6
votes

I am using Apache Spark (Pyspark API for Python) ALS MLLIB to develop a service that performs live recommendations for anonym users (users not in the training set) in my site. In my usecase I train the model on the User ratings in this way:

from pyspark.mllib.recommendation import ALS, MatrixFactorizationModel, Rating
ratings = df.map(lambda l: Rating(int(l[0]), int(l[1]), float(l[2])))
rank = 10 
numIterations = 10
model = ALS.trainImplicit(ratings, rank, numIterations)

Now, each time an anonym user selects an item in the catalogue, I want to fold-in its vector in the ALS model and get the recommendations (just like the recommendProducts() call), but avoiding the re-training of the whole model.

Is there any way to easily do the fold-in of the new anonym user vector after training the ALS model in Apache Spark?

Thanks in advance

1
To make things clear: do you just want to run your model on a test set, or do you want some kind of "model serving" solution to power a web site in real time?Samson Scharfrichter
I definitively want the "model serving" solution to power a web site in real time!Valerio Storch
I'm flagging this question as a duplicate, hopefully it will get more exposure by being linked: stackoverflow.com/questions/30509335/…Chris Snow

1 Answers

0
votes

There are a few Open Source "model server" solutions that I have seen advertised, but have no hands-on experience on. I also heard of a commercial offering, but can't just remember the name right now.
So make your own opinion, and keep a watch on possible alternatives.

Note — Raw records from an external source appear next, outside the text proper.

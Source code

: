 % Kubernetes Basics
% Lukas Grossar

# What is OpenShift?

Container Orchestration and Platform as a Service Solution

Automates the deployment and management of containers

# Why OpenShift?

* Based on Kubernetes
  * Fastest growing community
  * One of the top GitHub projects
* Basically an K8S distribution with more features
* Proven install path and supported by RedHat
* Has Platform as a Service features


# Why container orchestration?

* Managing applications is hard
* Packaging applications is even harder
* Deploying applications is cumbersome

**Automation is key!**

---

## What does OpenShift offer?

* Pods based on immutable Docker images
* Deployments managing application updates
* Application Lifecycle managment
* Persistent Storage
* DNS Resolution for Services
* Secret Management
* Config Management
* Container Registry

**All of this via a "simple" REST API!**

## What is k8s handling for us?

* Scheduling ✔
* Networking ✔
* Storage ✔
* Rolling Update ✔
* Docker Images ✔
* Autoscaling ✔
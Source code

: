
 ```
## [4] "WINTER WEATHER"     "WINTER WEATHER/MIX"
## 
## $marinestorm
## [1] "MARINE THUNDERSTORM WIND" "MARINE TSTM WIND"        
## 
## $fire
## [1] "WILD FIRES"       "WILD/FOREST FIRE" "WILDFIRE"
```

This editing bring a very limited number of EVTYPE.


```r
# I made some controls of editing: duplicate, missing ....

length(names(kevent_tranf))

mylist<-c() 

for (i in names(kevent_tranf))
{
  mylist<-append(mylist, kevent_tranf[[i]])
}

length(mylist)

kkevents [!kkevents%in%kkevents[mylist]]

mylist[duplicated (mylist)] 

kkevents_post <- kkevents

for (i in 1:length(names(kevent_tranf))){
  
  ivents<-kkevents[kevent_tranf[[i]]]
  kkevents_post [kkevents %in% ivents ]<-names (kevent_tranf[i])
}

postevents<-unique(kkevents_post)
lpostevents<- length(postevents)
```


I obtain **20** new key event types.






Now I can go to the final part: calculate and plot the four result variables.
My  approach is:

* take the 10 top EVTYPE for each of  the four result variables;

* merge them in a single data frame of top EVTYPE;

PredictionIO (the start-up has been gobbled by SalesForce but their solution is still available) uses a Spark+Hadoop+HBase stack, plus some kind of web server component.

MLeap is yet-another-ML-library-with-limited-feature-set, which can be plugged into Spark/Scikit-Learn/whatever, and can spawn a web service -- or export your model to a hosted solution named Combust.ml

MLDB is yet-another-ML-library-with-limited-feature-set, completely outside of the Python/Spark ecosystem, but claims full integration with TensorFlow -- including the ability to import existing Deep Learning models and tweak them for different uses.